Basketball: Jonas Richter, Eigengewächs Niners Chemnitz, über die anstehenden Aufstiegsspiele und den Traum von der Bundesliga

Chemnitz.

Drei Siege brauchen die Niners, um in die Basketball-Bundesliga aufzusteigen. Gegner in der entscheidenden Halbfinalserie sind die Hamburg Towers. Sebastian Siebertz sprach vor dem ersten Duell am Sonnabend mit dem Chemnitzer Eigengewächs Jonas Richter.

Freie Presse: Vor zwei Jahren standen Sie mit den Niners schon einmal in einer Halbfinalserie, der Aufstieg war zum Greifen nah. Was macht Sie zuversichtlich, dass es nun gegen Hamburg anders läuft als damals gegen Gotha?

Jonas Richter: Wir haben aus der Niederlage gelernt, sind als Mannschaft generell deutlich erfahrener. Man hat in dieser Saison gesehen, was wir draufhaben. Ich habe keinen Zweifel, dass wir Spieler alle darauf brennen, die Serie zu gewinnen. Unser Team ist auch viel tiefer besetzt. Wenn alle fit sind, haben wir zehn, elf Spieler, mit denen wir rotieren können. Das gibt jedem Einzelnen mehr Sicherheit.

Sie waren damals 19 Jahre alt. Inzwischen tragen Sie mehr Verantwortung. Wäre es für Sie auch persönlich der nächste logische Schritt, in der Bundesliga zu spielen?

Klar. Ich habe immer gehofft, dass ich es in die Erste Liga schaffe. Vor zwei Jahren wäre der Aufstieg für mich persönlich vielleicht etwas zu früh gekommen. Im Sommer werde ich 22 Jahre alt - jetzt gilt es, die Grenzen nach oben auszutesten. Es wäre richtig geil, wenn es klappt.

Und das mit dem Club, bei dem Sie Basketballspielen gelernt haben, und in der Stadt, in der Sie geboren und aufgewachsen sind.

Ich habe mein ganzes Leben in der Hartmannhalle trainiert. Ich habe als Kind die Niners von der Tribüne aus angefeuert. Ein unbeschreibliches Gefühl, dass ich nun die Chance habe, am Aufstieg mitzuwirken.

Wie viel bekommen Sie von der Euphorie mit?

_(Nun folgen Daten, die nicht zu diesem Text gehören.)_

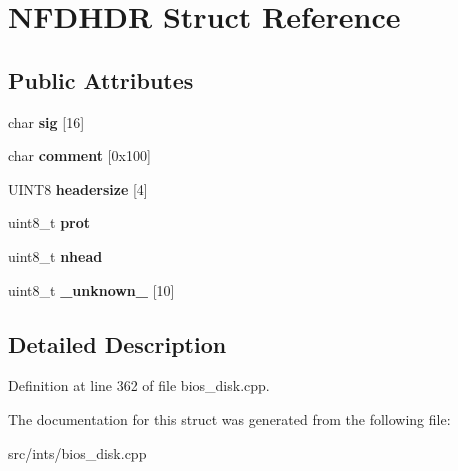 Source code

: \hypertarget{structNFDHDR}{\section{N\-F\-D\-H\-D\-R Struct Reference}
\label{structNFDHDR}
}
\subsection*{Public Attributes}
\begin{DoxyCompactItemize}
\item 
\hypertarget{structNFDHDR_a287510a3fba986d88360a51b86662a47}{char {\bfseries sig} \mbox{[}16\mbox{]}}\label{structNFDHDR_a287510a3fba986d88360a51b86662a47}

\item 
\hypertarget{structNFDHDR_a350778cea68716b43c76ae565493e0b7}{char {\bfseries comment} \mbox{[}0x100\mbox{]}}\label{structNFDHDR_a350778cea68716b43c76ae565493e0b7}

\item 
\hypertarget{structNFDHDR_a723cd4bc047e73bed07a4d73194b6f66}{U\-I\-N\-T8 {\bfseries headersize} \mbox{[}4\mbox{]}}\label{structNFDHDR_a723cd4bc047e73bed07a4d73194b6f66}

\item 
\hypertarget{structNFDHDR_a21bbc9bc51e0c4d60f4a346d3200a711}{uint8\-\_\-t {\bfseries prot}}\label{structNFDHDR_a21bbc9bc51e0c4d60f4a346d3200a711}

\item 
\hypertarget{structNFDHDR_aaa6f51d022023940a082286c901d5d48}{uint8\-\_\-t {\bfseries nhead}}\label{structNFDHDR_aaa6f51d022023940a082286c901d5d48}

\item 
\hypertarget{structNFDHDR_a00502b1eed3b27288390871c82277f7d}{uint8\-\_\-t {\bfseries \-\_\-unknown\-\_\-} \mbox{[}10\mbox{]}}\label{structNFDHDR_a00502b1eed3b27288390871c82277f7d}

\end{DoxyCompactItemize}


\subsection{Detailed Description}


Definition at line 362 of file bios\-\_\-disk.\-cpp.



The documentation for this struct was generated from the following file\-:\begin{DoxyCompactItemize}
\item 
src/ints/bios\-\_\-disk.\-cpp\end{DoxyCompactItemize}
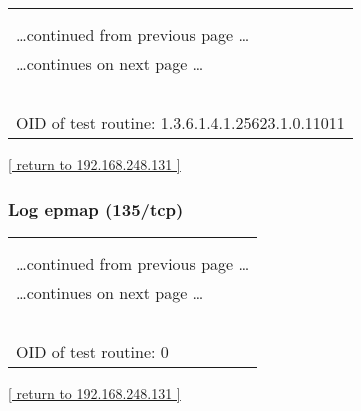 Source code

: \documentclass{article}
\begin{document}
\begin{longtable}{|p{}|}
\hline
\rowcolor{openvas_log}{\color{white}{Log (CVSS: 0.0) }}\\
\rowcolor{openvas_log}{\color{white}{NVT: SMB on port 445}}\\
\hline
\endfirsthead
\hfill\ldots continued from previous page \ldots \\
\hline
\endhead
\hline
\ldots continues on next page \ldots \\
\endfoot
\hline
\endlastfoot
\\
\rowcolor{white}{\verb=A CIFS server is running on this port=}\\
\rowcolor{white}{\verb==}\\
\rowcolor{white}{\verb==}\\
\\
OID of test routine: 1.3.6.1.4.1.25623.1.0.11011\\
\end{longtable}

\begin{footnotesize}\hyperref[host:192.168.248.131]{[ return to 192.168.248.131 ]}\end{footnotesize}
\subsubsection{Log epmap (135/tcp)}
\label{port:192.168.248.131 epmap (135/tcp) Log}

\begin{longtable}{|p{}|}
\hline
\rowcolor{openvas_log}{\color{white}{Log}}\\
\rowcolor{openvas_log}{\color{white}{NVT: }}\\
\hline
\endfirsthead
\hfill\ldots continued from previous page \ldots \\
\hline
\endhead
\hline
\ldots continues on next page \ldots \\
\endfoot
\hline
\endlastfoot
\\
\rowcolor{white}{\verb=Open port.=}\\
\rowcolor{white}{\verb==}\\
\rowcolor{white}{\verb==}\\
\\
OID of test routine: 0\\
\end{longtable}

\begin{footnotesize}\hyperref[host:192.168.248.131]{[ return to 192.168.248.131 ]}\end{footnotesize}
\end{document}
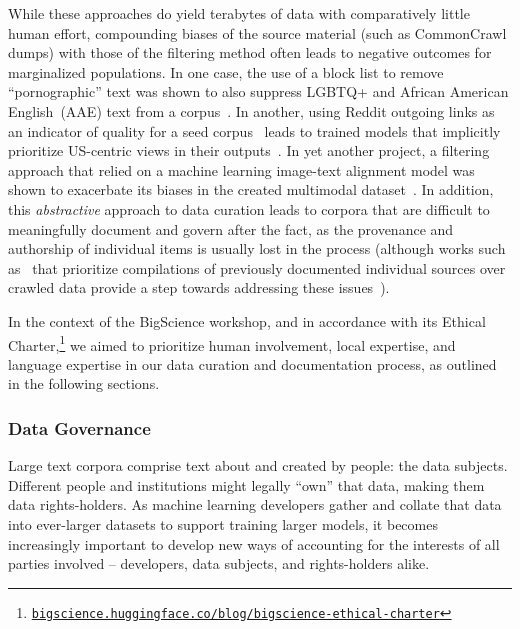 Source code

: While these approaches do yield terabytes of data with comparatively little human effort, compounding biases of the source material (such as CommonCrawl dumps) with those of the filtering method often leads to negative outcomes for marginalized populations. In one case, the use of a block list to remove ``pornographic'' text was shown to also suppress LGBTQ+ and African American English~(AAE) text from a corpus~\citep{dodge2021documenting}. In another, using Reddit outgoing links as an indicator of quality for a seed corpus~\citep{radford2019language} leads to trained models that implicitly prioritize US-centric views in their outputs~\citep{johnson2022ghost}. In yet another project, a filtering approach that relied on a machine learning image-text alignment model was shown to exacerbate its biases in the created multimodal dataset~\citep{birhane2021multimodal}. In addition, this \textit{abstractive} approach to data curation leads to corpora that are difficult to meaningfully document and govern after the fact, as the provenance and authorship of individual items is usually lost in the process (although works such as~\citet{gao2020pile} that prioritize compilations of previously documented individual sources over crawled data provide a step towards addressing these issues~\citep{biderman2022datasheet}).

In the context of the BigScience workshop, and in accordance with its Ethical Charter,\footnote{\href{https://bigscience.huggingface.co/blog/bigscience-ethical-charter}{\texttt{bigscience.huggingface.co/blog/bigscience-ethical-charter}}} we aimed to prioritize human involvement, local expertise, and language expertise in our data curation and documentation process, as outlined in the following sections.

\subsubsection{Data Governance}

Large text corpora comprise text about and created by people: the data subjects. Different people and institutions might legally ``own'' that data, making them data rights-holders. As machine learning developers gather and collate that data into ever-larger datasets to support training larger models, it becomes increasingly important to develop new ways of accounting for the interests of all parties involved -- developers, data subjects, and rights-holders alike.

Ich höre täglich von Freunden und Bekannten, was für eine Begeisterung wir ausgelöst haben.

Blenden Sie das aus?

Ich sauge das außerhalb des Parketts total auf. Warum auch nicht? Im Spiel fokussiere ich mich aber auf das Sportliche.

Ist es ein Vorteil, dass Sie eine längere Pause hatten als die Hamburg Towers, die erst am Montag ihre Serie entschieden?

Auf jeden Fall. Dadurch, dass wir das Viertelfinale in drei Spielen gemeistert haben, absolvieren wir eine ganz normale Trainingswoche. Dadurch sind wir im gewohnten Rhythmus. Wir haben schon vor den Playoffs, in den letzten zehn Hauptrundenspielen, den Schalter im Kopf auf den Endrundenmodus umgelegt. Das hilft jetzt. Zur körperlichen Regeneration hatte Hamburg von Montagabend bis zum Spiel am Samstag genug Zeit. Das wird erst innerhalb der Serie ein Thema, weil lange Auswärtsfahrten und Hotelübernachtungen dazukommen.

Sie haben Hamburg in der Hauptrunde zweimal besiegt.

Das gibt uns ein gutes Gefühl. Aber wir sind gewarnt: Gerade das letzte Spiel gegen die Towers war knapp, in der ersten Partie lagen wir zur Halbzeit zurück. Man kann nicht davon ausgehen, dass es ein 3:0 wird.

Nach Platz eins in der Hauptrunde und dem 3:0 gegen Karlsruhe im Viertelfinale haben Sie die Favoritenrolle inne.

Gegen Karlsruhe war jedes Spiel ein Kampf. So wird es auch gegen Hamburg laufen. Die Towers sind ein breit aufgestelltes Team, ein ebenbürtiger Gegner.

Halbfinalpartien der Niners: 20.4., 19 Uhr in der Chemnitzer Hartmannhalle; 23.4., 19.30 Uhr in Hamburg; 26.4., 19.30 Uhr in der Hartmannhalle; falls nötig: 28.4., 17 Uhr in Hamburg; 30.4., 19.30 Uhr in der Hartmannhalle. Resttickets im Stehplatzbereich für das erste und zweite Heimspiel erhalten Sie in den "Freie Presse"-Shops.